(Task description) List each line of the data that holds the string "kgremban", please.

**********

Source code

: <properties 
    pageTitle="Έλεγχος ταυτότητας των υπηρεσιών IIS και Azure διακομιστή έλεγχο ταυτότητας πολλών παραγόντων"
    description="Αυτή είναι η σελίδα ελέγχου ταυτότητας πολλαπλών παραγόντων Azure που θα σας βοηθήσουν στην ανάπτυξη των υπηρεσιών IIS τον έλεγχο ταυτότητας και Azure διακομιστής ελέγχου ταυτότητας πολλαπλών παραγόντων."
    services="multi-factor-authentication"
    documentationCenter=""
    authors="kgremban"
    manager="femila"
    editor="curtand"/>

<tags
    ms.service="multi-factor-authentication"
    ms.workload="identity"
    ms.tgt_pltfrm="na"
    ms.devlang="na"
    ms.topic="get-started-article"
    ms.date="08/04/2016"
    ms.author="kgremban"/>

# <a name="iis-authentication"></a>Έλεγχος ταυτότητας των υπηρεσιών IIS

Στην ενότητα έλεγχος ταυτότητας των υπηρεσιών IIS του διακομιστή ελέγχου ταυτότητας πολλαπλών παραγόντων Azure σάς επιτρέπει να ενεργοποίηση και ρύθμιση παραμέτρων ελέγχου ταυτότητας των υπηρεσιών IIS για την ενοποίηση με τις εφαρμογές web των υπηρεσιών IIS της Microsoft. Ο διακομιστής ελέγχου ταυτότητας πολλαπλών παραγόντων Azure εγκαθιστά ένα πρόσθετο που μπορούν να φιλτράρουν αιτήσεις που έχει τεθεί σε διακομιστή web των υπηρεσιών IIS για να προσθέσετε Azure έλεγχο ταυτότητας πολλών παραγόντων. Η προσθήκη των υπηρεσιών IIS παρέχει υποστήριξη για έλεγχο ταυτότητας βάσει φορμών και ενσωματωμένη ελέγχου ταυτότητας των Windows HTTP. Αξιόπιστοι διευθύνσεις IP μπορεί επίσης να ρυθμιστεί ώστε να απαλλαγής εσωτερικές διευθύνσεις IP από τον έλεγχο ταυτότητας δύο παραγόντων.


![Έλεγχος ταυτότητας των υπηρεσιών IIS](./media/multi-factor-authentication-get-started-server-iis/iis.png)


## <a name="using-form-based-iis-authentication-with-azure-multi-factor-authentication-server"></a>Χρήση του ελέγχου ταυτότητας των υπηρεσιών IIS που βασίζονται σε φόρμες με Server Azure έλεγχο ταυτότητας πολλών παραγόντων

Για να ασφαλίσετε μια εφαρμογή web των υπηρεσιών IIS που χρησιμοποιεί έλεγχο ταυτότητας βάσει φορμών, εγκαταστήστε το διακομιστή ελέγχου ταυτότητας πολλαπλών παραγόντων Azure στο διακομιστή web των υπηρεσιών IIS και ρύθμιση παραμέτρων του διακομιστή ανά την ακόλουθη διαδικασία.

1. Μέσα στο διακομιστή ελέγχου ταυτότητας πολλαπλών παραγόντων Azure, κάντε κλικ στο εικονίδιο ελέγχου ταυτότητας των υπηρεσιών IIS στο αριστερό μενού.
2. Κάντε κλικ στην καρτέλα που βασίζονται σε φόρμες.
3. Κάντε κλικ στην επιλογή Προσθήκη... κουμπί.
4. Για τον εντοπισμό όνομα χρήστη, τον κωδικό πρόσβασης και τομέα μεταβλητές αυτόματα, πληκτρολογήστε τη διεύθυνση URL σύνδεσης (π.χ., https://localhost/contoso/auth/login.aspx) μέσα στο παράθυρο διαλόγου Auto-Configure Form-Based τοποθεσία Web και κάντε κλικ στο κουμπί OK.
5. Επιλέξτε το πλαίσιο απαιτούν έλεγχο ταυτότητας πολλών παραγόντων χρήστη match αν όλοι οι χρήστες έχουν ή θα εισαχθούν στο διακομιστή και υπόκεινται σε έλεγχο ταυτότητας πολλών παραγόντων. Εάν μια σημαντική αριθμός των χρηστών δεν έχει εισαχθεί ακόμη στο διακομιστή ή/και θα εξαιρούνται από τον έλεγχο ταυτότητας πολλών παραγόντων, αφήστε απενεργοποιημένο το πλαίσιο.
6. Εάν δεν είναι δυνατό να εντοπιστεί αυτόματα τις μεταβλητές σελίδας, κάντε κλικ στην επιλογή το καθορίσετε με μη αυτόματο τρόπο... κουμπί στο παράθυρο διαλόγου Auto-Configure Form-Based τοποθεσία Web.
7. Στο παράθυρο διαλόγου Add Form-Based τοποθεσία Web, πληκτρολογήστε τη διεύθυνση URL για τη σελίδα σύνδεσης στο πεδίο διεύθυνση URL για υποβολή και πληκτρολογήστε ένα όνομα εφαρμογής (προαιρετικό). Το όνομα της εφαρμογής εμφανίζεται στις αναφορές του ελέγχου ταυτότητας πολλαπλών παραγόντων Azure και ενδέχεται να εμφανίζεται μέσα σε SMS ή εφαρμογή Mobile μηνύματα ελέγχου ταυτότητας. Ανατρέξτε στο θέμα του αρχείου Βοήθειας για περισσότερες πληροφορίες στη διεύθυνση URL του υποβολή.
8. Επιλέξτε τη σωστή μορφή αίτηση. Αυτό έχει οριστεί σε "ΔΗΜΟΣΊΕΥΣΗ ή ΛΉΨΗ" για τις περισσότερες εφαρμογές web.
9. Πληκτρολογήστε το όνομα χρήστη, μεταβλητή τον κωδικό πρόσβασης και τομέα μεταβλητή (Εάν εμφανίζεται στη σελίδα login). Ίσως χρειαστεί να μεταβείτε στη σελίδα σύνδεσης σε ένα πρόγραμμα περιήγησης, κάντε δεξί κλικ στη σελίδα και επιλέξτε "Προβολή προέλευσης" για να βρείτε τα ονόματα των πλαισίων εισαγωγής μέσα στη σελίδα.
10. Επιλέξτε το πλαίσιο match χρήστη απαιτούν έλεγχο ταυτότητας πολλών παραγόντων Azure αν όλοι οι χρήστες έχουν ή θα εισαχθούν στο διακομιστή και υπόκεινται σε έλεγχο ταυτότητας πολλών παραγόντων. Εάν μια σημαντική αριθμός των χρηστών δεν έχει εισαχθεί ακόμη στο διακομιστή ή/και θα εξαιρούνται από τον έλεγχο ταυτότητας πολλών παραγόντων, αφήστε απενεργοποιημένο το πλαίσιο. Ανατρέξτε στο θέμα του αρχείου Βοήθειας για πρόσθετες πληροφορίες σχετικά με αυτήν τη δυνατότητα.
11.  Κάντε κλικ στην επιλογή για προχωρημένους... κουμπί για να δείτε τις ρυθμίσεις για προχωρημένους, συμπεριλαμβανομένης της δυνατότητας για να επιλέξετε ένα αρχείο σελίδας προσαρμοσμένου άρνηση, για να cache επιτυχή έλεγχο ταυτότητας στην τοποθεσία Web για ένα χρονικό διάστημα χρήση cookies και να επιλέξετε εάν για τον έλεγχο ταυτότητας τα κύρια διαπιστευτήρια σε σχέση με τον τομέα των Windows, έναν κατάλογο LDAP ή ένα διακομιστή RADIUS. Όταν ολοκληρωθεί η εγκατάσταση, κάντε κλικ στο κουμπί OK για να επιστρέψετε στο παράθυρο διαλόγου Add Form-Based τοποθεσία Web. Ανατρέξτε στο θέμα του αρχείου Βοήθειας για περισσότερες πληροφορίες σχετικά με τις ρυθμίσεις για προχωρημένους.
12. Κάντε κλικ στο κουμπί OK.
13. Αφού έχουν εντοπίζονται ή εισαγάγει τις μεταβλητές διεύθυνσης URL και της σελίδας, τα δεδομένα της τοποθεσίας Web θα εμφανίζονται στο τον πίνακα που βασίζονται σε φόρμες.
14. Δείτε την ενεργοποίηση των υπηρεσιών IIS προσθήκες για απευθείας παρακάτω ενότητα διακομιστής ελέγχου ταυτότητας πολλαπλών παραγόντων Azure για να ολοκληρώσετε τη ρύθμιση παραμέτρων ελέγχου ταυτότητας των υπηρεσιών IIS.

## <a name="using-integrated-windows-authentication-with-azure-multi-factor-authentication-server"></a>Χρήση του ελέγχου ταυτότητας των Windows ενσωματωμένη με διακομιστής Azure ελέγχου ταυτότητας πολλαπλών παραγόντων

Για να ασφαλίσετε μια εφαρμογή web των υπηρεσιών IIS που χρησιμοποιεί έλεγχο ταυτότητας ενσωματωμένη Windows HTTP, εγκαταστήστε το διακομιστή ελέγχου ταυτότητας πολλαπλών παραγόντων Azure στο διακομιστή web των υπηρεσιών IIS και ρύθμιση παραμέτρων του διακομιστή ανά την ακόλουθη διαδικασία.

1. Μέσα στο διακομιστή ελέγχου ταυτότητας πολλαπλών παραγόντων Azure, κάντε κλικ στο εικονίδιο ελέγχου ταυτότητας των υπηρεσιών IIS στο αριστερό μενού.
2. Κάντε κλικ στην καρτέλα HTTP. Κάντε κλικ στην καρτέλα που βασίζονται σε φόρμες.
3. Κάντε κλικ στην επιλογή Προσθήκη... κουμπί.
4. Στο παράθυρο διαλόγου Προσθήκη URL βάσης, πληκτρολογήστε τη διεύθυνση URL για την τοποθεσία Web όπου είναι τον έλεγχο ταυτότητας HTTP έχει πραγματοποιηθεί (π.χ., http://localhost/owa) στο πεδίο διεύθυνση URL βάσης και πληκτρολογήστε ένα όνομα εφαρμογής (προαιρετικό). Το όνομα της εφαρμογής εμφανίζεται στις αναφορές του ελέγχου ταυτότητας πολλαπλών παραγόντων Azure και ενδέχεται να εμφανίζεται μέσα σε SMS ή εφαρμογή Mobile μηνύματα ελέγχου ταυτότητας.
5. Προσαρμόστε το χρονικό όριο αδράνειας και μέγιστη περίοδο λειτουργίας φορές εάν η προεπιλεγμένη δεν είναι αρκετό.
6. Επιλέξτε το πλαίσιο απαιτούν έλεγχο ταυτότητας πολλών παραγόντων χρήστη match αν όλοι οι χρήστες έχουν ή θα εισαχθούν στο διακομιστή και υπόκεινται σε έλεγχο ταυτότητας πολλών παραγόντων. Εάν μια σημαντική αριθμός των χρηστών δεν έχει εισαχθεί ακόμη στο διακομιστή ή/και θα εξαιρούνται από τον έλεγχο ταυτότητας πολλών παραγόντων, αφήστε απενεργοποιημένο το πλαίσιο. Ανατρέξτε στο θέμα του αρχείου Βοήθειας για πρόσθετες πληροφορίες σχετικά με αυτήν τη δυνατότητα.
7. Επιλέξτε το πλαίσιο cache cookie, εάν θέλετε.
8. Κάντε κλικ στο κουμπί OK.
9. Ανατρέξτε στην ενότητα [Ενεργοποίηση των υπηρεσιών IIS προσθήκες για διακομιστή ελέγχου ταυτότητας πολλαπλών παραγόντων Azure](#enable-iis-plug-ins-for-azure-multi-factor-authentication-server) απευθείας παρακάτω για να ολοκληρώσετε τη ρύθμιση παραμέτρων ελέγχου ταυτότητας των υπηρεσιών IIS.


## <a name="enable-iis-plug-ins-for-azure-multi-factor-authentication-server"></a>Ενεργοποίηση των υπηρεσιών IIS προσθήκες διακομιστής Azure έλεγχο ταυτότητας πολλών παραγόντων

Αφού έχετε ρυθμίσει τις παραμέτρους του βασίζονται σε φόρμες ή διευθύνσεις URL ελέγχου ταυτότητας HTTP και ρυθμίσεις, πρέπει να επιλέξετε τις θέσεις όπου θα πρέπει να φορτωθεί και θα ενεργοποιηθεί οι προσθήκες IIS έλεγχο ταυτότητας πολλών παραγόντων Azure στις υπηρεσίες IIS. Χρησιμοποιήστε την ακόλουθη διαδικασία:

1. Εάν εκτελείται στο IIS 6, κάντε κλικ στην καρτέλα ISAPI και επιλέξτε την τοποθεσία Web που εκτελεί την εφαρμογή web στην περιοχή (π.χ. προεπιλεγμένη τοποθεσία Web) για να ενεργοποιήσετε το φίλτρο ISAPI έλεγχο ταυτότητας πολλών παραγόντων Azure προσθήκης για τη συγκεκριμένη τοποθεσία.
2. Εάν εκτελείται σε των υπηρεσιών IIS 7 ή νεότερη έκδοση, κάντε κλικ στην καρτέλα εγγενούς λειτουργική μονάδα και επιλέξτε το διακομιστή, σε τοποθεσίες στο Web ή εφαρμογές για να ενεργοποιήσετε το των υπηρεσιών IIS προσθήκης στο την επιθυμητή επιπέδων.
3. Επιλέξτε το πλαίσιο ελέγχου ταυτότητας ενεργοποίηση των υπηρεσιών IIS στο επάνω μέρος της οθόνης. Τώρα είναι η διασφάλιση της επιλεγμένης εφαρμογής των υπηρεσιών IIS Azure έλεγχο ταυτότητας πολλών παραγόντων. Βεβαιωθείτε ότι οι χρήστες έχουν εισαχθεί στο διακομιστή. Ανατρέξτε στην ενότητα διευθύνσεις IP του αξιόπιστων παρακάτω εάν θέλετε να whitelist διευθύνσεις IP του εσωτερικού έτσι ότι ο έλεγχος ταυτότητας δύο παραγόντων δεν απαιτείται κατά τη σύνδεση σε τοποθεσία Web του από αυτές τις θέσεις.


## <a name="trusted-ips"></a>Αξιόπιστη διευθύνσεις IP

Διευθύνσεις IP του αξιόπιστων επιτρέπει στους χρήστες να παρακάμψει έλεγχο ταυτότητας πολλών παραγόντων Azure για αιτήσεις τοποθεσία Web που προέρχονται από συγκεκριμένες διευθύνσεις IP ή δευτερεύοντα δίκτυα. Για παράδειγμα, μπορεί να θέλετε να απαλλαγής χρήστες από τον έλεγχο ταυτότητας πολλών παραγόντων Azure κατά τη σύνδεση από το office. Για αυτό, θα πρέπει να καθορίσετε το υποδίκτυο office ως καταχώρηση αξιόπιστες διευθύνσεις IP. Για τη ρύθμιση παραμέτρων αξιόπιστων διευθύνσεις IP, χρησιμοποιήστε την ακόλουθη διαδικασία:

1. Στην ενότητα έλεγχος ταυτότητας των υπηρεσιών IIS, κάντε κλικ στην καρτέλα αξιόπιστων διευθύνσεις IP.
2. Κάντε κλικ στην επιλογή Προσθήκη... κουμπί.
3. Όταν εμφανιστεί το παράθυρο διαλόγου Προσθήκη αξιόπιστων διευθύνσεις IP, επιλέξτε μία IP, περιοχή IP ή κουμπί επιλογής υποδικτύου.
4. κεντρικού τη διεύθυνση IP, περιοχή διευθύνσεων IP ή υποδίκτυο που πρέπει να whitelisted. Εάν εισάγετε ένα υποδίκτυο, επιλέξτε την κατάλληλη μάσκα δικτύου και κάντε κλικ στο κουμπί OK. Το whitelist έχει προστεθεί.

**********

(Task solution)
    authors="kgremban"
    ms.author="kgremban"/>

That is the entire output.